Reflecting on something that always repeats and will never change. Individuals kidnap other individuals, or do worse, and these subjugated individuals rarely defend themselves when the kidnapper is someone claiming to represent an entity, an abstraction (governments). It’s as if the aggressor ceases to be an individual and becomes something complex, superior—and the victim sees them that way too.
I even understand cases where people don’t defend themselves against this arbitrariness; the reasons vary: “Don’t react or you’ll die,” “They’ll realize it was a mistake,” “I’ll prove I’m innocent”—always the victim. In cases where these aggressions are frequent and systematic, the best alternative is to flee, because you don’t need to defend yourself or use violence. Yet most people submit, hire lawyers, and present themselves before them as citizens, acknowledging they’re not individuals but pieces needing a controller. They don’t properly defend themselves against these individuals when escape isn’t possible. Defense can be physical, lethal or not—but we won’t go down that path. Let’s take the path of “I don’t recognize these laws, and I don’t grant you my authority,” “I don’t recognize this demand you make of me.”

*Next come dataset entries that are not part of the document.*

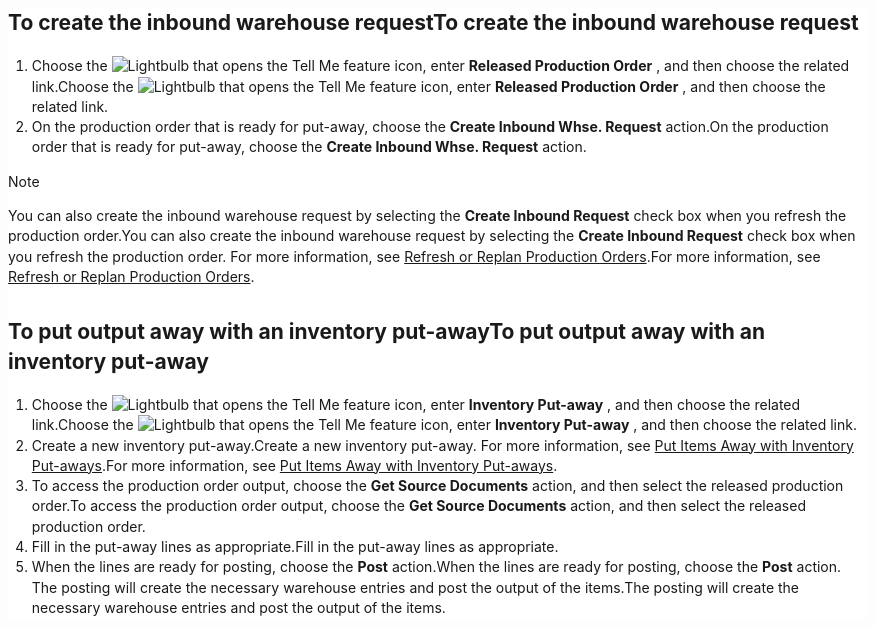 ## <a name="to-create-the-inbound-warehouse-request"></a><span data-ttu-id="690b1-110">To create the inbound warehouse request</span><span class="sxs-lookup"><span data-stu-id="690b1-110">To create the inbound warehouse request</span></span>  
1.  <span data-ttu-id="690b1-111">Choose the ![Lightbulb that opens the Tell Me feature](media/ui-search/search_small.png "Tell me what you want to do") icon, enter **Released Production Order** , and then choose the related link.</span><span class="sxs-lookup"><span data-stu-id="690b1-111">Choose the ![Lightbulb that opens the Tell Me feature](media/ui-search/search_small.png "Tell me what you want to do") icon, enter **Released Production Order** , and then choose the related link.</span></span>  
2.  <span data-ttu-id="690b1-112">On the production order that is ready for put-away, choose the **Create Inbound Whse. Request** action.</span><span class="sxs-lookup"><span data-stu-id="690b1-112">On the production order that is ready for put-away, choose the **Create Inbound Whse. Request** action.</span></span>  

> [!NOTE]  
>  <span data-ttu-id="690b1-113">You can also create the inbound warehouse request by selecting the **Create Inbound Request** check box when you refresh the production order.</span><span class="sxs-lookup"><span data-stu-id="690b1-113">You can also create the inbound warehouse request by selecting the **Create Inbound Request** check box when you refresh the production order.</span></span> <span data-ttu-id="690b1-114">For more information, see [Refresh or Replan Production Orders](production-how-to-replan-refresh-production-orders.md).</span><span class="sxs-lookup"><span data-stu-id="690b1-114">For more information, see [Refresh or Replan Production Orders](production-how-to-replan-refresh-production-orders.md).</span></span>  

## <a name="to-put-output-away-with-an-inventory-put-away"></a><span data-ttu-id="690b1-115">To put output away with an inventory put-away</span><span class="sxs-lookup"><span data-stu-id="690b1-115">To put output away with an inventory put-away</span></span>  
1.  <span data-ttu-id="690b1-116">Choose the ![Lightbulb that opens the Tell Me feature](media/ui-search/search_small.png "Tell me what you want to do") icon, enter **Inventory Put-away** , and then choose the related link.</span><span class="sxs-lookup"><span data-stu-id="690b1-116">Choose the ![Lightbulb that opens the Tell Me feature](media/ui-search/search_small.png "Tell me what you want to do") icon, enter **Inventory Put-away** , and then choose the related link.</span></span>  
2.  <span data-ttu-id="690b1-117">Create a new inventory put-away.</span><span class="sxs-lookup"><span data-stu-id="690b1-117">Create a new inventory put-away.</span></span> <span data-ttu-id="690b1-118">For more information, see [Put Items Away with Inventory Put-aways](warehouse-how-to-put-items-away-with-inventory-put-aways.md).</span><span class="sxs-lookup"><span data-stu-id="690b1-118">For more information, see [Put Items Away with Inventory Put-aways](warehouse-how-to-put-items-away-with-inventory-put-aways.md).</span></span>
3.  <span data-ttu-id="690b1-119">To access the production order output, choose the **Get Source Documents** action, and then select the released production order.</span><span class="sxs-lookup"><span data-stu-id="690b1-119">To access the production order output, choose the **Get Source Documents** action, and then select the released production order.</span></span>  
4.  <span data-ttu-id="690b1-120">Fill in the put-away lines as appropriate.</span><span class="sxs-lookup"><span data-stu-id="690b1-120">Fill in the put-away lines as appropriate.</span></span>
5.  <span data-ttu-id="690b1-121">When the lines are ready for posting, choose the **Post** action.</span><span class="sxs-lookup"><span data-stu-id="690b1-121">When the lines are ready for posting, choose the **Post** action.</span></span> <span data-ttu-id="690b1-122">The posting will create the necessary warehouse entries and post the output of the items.</span><span class="sxs-lookup"><span data-stu-id="690b1-122">The posting will create the necessary warehouse entries and post the output of the items.</span></span>  

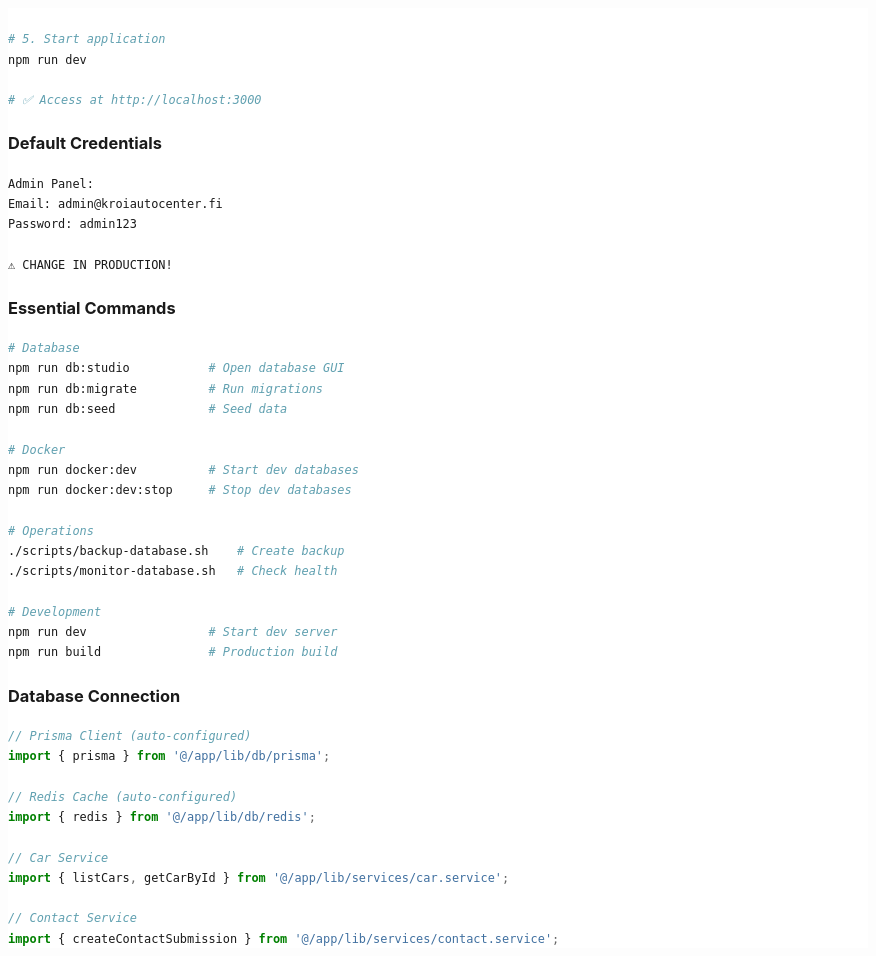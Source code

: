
 ```bash

# 5. Start application
npm run dev

# ✅ Access at http://localhost:3000
```

### Default Credentials

```
Admin Panel:
Email: admin@kroiautocenter.fi
Password: admin123

⚠️ CHANGE IN PRODUCTION!
```

### Essential Commands

```bash
# Database
npm run db:studio           # Open database GUI
npm run db:migrate          # Run migrations
npm run db:seed             # Seed data

# Docker
npm run docker:dev          # Start dev databases
npm run docker:dev:stop     # Stop dev databases

# Operations
./scripts/backup-database.sh    # Create backup
./scripts/monitor-database.sh   # Check health

# Development
npm run dev                 # Start dev server
npm run build               # Production build
```

### Database Connection

```typescript
// Prisma Client (auto-configured)
import { prisma } from '@/app/lib/db/prisma';

// Redis Cache (auto-configured)
import { redis } from '@/app/lib/db/redis';

// Car Service
import { listCars, getCarById } from '@/app/lib/services/car.service';

// Contact Service
import { createContactSubmission } from '@/app/lib/services/contact.service';
```

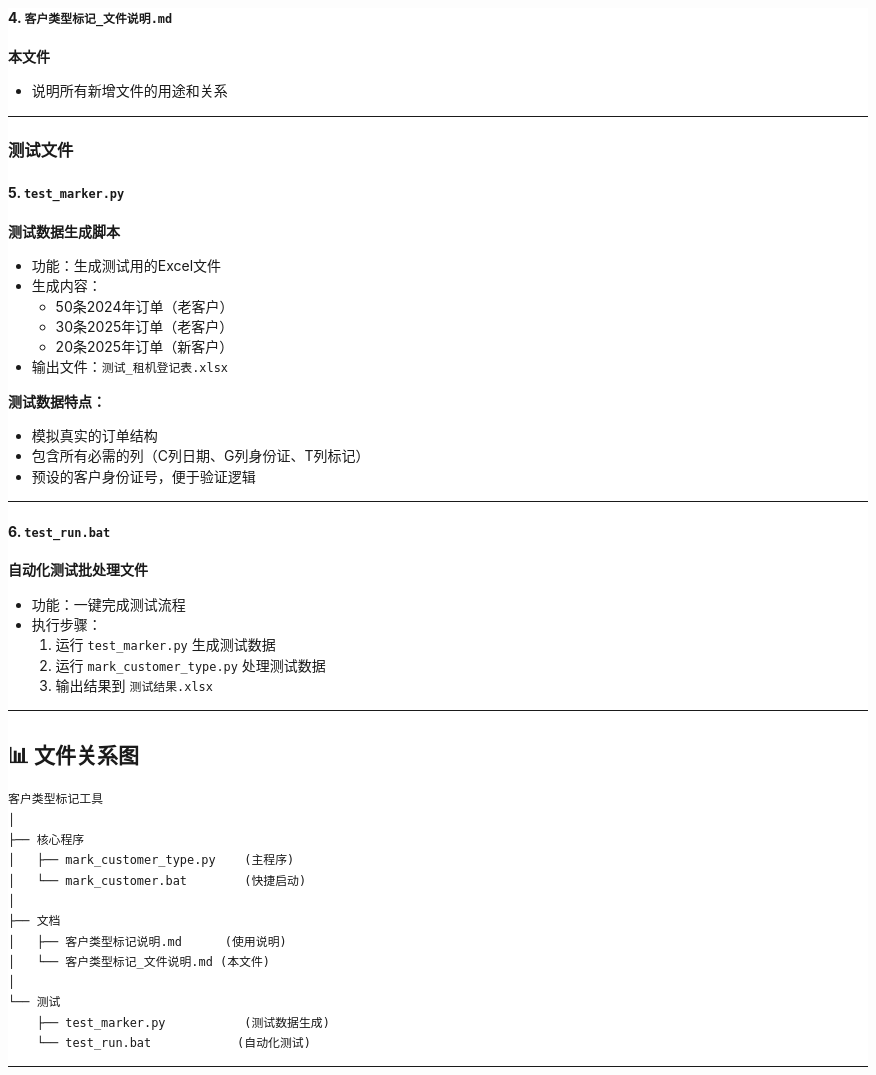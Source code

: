 
#### 4. `客户类型标记_文件说明.md`
**本文件**
- 说明所有新增文件的用途和关系

---

### 测试文件

#### 5. `test_marker.py`
**测试数据生成脚本**
- 功能：生成测试用的Excel文件
- 生成内容：
  - 50条2024年订单（老客户）
  - 30条2025年订单（老客户）
  - 20条2025年订单（新客户）
- 输出文件：`测试_租机登记表.xlsx`

**测试数据特点：**
- 模拟真实的订单结构
- 包含所有必需的列（C列日期、G列身份证、T列标记）
- 预设的客户身份证号，便于验证逻辑

---

#### 6. `test_run.bat`
**自动化测试批处理文件**
- 功能：一键完成测试流程
- 执行步骤：
  1. 运行 `test_marker.py` 生成测试数据
  2. 运行 `mark_customer_type.py` 处理测试数据
  3. 输出结果到 `测试结果.xlsx`

---

## 📊 文件关系图

```
客户类型标记工具
│
├── 核心程序
│   ├── mark_customer_type.py    (主程序)
│   └── mark_customer.bat        (快捷启动)
│
├── 文档
│   ├── 客户类型标记说明.md      (使用说明)
│   └── 客户类型标记_文件说明.md (本文件)
│
└── 测试
    ├── test_marker.py           (测试数据生成)
    └── test_run.bat            (自动化测试)
```

---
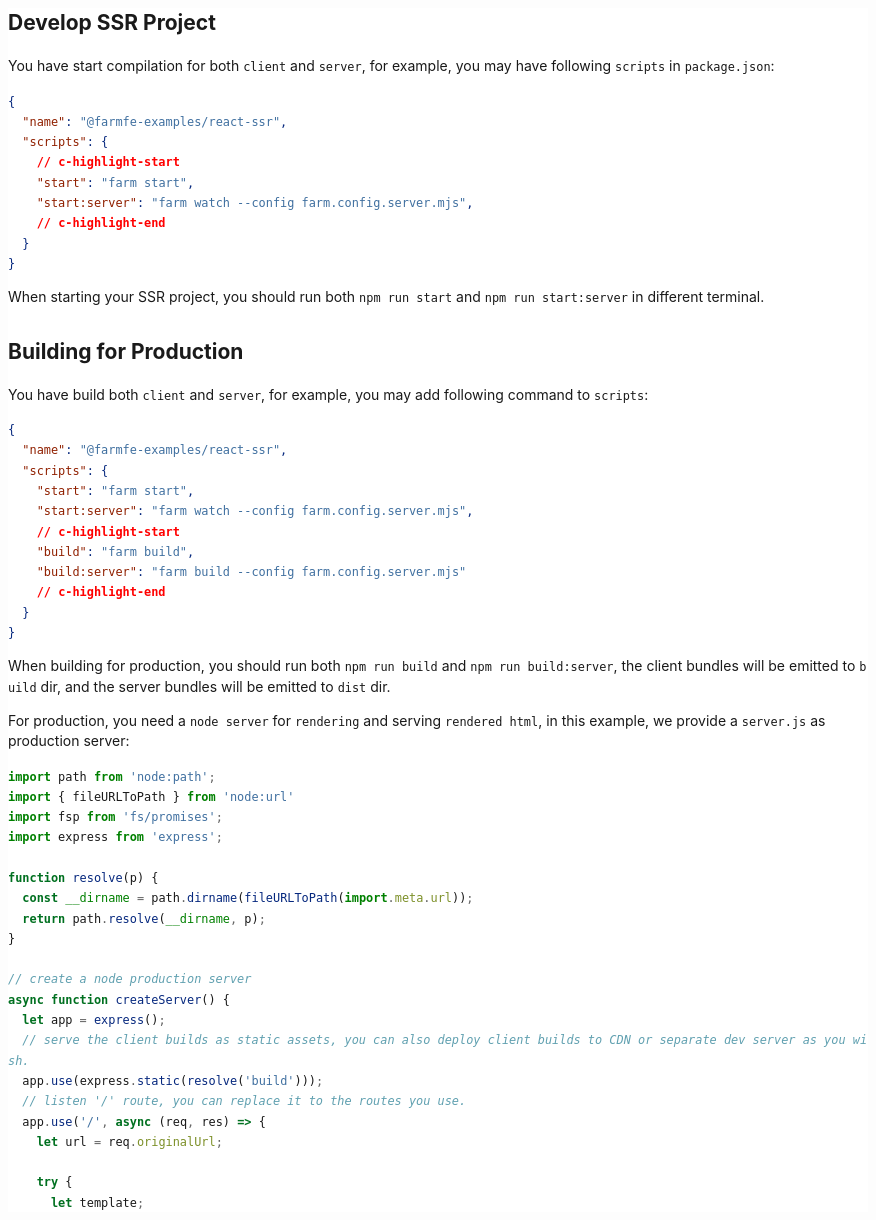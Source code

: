 ## Develop SSR Project
You have start compilation for both `client` and `server`, for example, you may have following `scripts` in `package.json`:

```json title="package.json"
{
  "name": "@farmfe-examples/react-ssr",
  "scripts": {
    // c-highlight-start
    "start": "farm start",
    "start:server": "farm watch --config farm.config.server.mjs",
    // c-highlight-end
  }
}
```

When starting your SSR project, you should run both `npm run start` and `npm run start:server` in different terminal.

## Building for Production
You have build both `client` and `server`, for example, you may add following command to `scripts`:

```json title="package.json"
{
  "name": "@farmfe-examples/react-ssr",
  "scripts": {
    "start": "farm start",
    "start:server": "farm watch --config farm.config.server.mjs",
    // c-highlight-start
    "build": "farm build",
    "build:server": "farm build --config farm.config.server.mjs"
    // c-highlight-end
  }
}
```

When building for production, you should run both `npm run build` and `npm run build:server`, the client bundles will be emitted to `build` dir, and the server bundles will be emitted to `dist` dir.

For production, you need a `node server` for `rendering` and serving `rendered html`, in this example, we provide a `server.js` as production server:

```js title="server.js"
import path from 'node:path';
import { fileURLToPath } from 'node:url'
import fsp from 'fs/promises';
import express from 'express';

function resolve(p) {
  const __dirname = path.dirname(fileURLToPath(import.meta.url));
  return path.resolve(__dirname, p);
}

// create a node production server
async function createServer() {
  let app = express();
  // serve the client builds as static assets, you can also deploy client builds to CDN or separate dev server as you wish.
  app.use(express.static(resolve('build')));
  // listen '/' route, you can replace it to the routes you use.
  app.use('/', async (req, res) => {
    let url = req.originalUrl;

    try {
      let template;
```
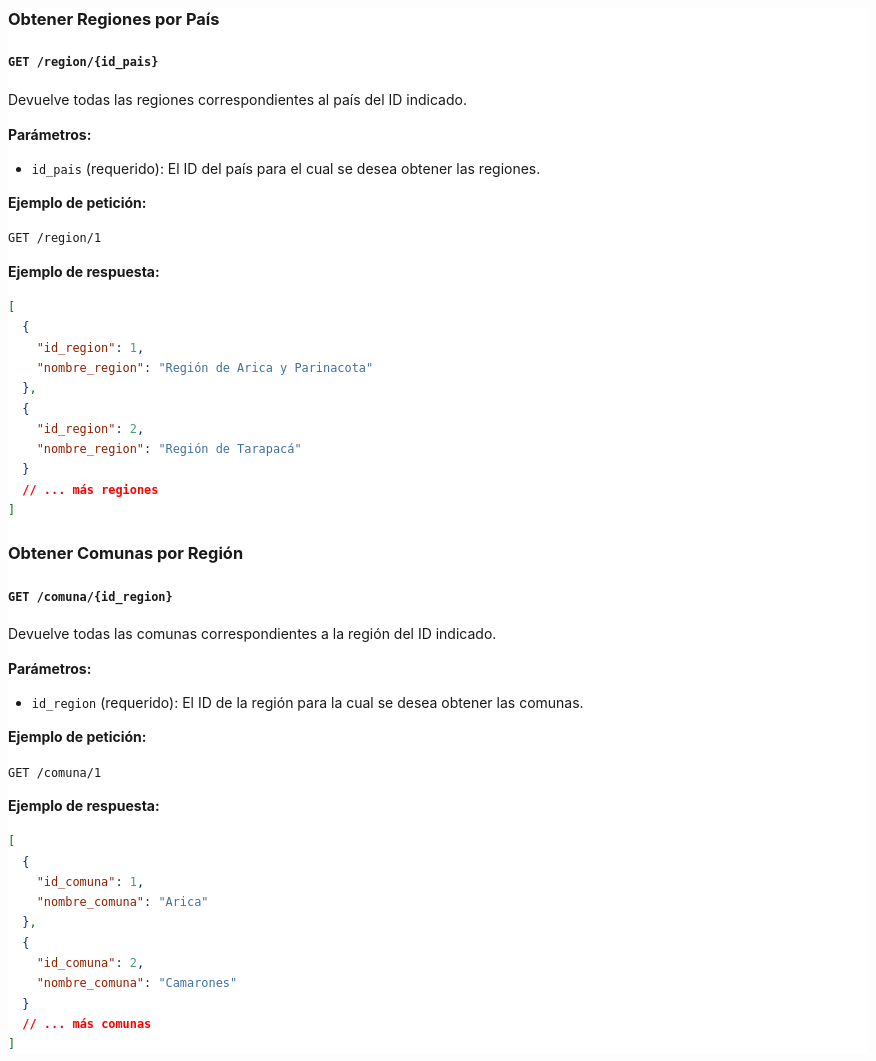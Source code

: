 ### Obtener Regiones por País

#### `GET /region/{id_pais}`

Devuelve todas las regiones correspondientes al país del ID indicado.

**Parámetros:**

* `id_pais` (requerido): El ID del país para el cual se desea obtener las regiones.

**Ejemplo de petición:**

```bash
GET /region/1
```

**Ejemplo de respuesta:**

```json
[
  {
    "id_region": 1,
    "nombre_region": "Región de Arica y Parinacota"
  },
  {
    "id_region": 2,
    "nombre_region": "Región de Tarapacá"
  }
  // ... más regiones
] 
```

### Obtener Comunas por Región

#### `GET /comuna/{id_region}`

Devuelve todas las comunas correspondientes a la región del ID indicado.

**Parámetros:**

* `id_region` (requerido): El ID de la región para la cual se desea obtener las comunas.

**Ejemplo de petición:**

```bash
GET /comuna/1
```

**Ejemplo de respuesta:**

```json
[
  {
    "id_comuna": 1,
    "nombre_comuna": "Arica"
  },
  {
    "id_comuna": 2,
    "nombre_comuna": "Camarones"
  }
  // ... más comunas
]
```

Many years ago, I gave a ride to a Black coworker. During conversations about politics, he questioned himself and asked me, “Why, during slavery in Brazil, weren’t there revolts that led to freedom? We were the majority—why didn’t everyone rise up and liberate themselves?” At the time, I replied that most likely, no one wanted to die, few would join, and everything would quickly return to how it was. If each individual asserted their own authority, thousands would certainly die—as happened in some revolts—but they wouldn’t know how to handle a majority of such individuals. So why have we never asserted ourselves? Examples abound even today, physical and financial, those who rebelled are forgotten, and the few who stand out among the victims become martyrs.
Someone must have already explained this—the belief the majority holds in authorities, which always leads to genocide, slavery, kidnappings, poverty, and worse. The Matrix is far denser, heavier, and a simple pill won’t fix it; you must leave the cocoon yourself, and depending on how you leave, the drones will deal with you.